-- DATA FOR PROCESSING follows --

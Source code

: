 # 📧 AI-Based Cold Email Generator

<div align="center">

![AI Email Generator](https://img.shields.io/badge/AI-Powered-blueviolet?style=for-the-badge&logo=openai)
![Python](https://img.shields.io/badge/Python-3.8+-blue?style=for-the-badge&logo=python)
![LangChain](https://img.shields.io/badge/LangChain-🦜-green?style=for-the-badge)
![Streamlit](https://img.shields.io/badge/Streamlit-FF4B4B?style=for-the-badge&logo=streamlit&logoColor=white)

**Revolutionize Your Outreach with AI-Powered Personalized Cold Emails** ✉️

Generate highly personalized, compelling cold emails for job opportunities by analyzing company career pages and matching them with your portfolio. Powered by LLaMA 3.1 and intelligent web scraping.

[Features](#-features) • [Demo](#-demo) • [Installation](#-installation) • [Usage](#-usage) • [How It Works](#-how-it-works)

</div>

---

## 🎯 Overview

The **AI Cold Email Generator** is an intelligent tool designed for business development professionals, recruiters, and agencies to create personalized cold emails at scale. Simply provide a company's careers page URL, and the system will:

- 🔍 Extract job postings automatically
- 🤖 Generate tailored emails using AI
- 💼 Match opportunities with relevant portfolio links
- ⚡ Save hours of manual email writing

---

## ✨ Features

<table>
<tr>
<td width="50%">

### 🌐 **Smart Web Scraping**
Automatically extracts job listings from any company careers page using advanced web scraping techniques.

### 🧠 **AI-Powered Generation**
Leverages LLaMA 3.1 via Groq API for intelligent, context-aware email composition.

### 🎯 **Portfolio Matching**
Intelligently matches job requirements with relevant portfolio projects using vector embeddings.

-- DATA FOR PROCESSING concluded --

■ TASK
All of the data above needs to be given again exactly.

■ ANSWER TO THIS TASK
Source code

: # 📧 AI-Based Cold Email Generator

<div align="center">

![AI Email Generator](https://img.shields.io/badge/AI-Powered-blueviolet?style=for-the-badge&logo=openai)
![Python](https://img.shields.io/badge/Python-3.8+-blue?style=for-the-badge&logo=python)
![LangChain](https://img.shields.io/badge/LangChain-🦜-green?style=for-the-badge)
![Streamlit](https://img.shields.io/badge/Streamlit-FF4B4B?style=for-the-badge&logo=streamlit&logoColor=white)

**Revolutionize Your Outreach with AI-Powered Personalized Cold Emails** ✉️

Generate highly personalized, compelling cold emails for job opportunities by analyzing company career pages and matching them with your portfolio. Powered by LLaMA 3.1 and intelligent web scraping.

[Features](#-features) • [Demo](#-demo) • [Installation](#-installation) • [Usage](#-usage) • [How It Works](#-how-it-works)

</div>

---

## 🎯 Overview

The **AI Cold Email Generator** is an intelligent tool designed for business development professionals, recruiters, and agencies to create personalized cold emails at scale. Simply provide a company's careers page URL, and the system will:

- 🔍 Extract job postings automatically
- 🤖 Generate tailored emails using AI
- 💼 Match opportunities with relevant portfolio links
- ⚡ Save hours of manual email writing

---

## ✨ Features

<table>
<tr>
<td width="50%">

### 🌐 **Smart Web Scraping**
Automatically extracts job listings from any company careers page using advanced web scraping techniques.

### 🧠 **AI-Powered Generation**
Leverages LLaMA 3.1 via Groq API for intelligent, context-aware email composition.

### 🎯 **Portfolio Matching**
Intelligently matches job requirements with relevant portfolio projects using vector embeddings.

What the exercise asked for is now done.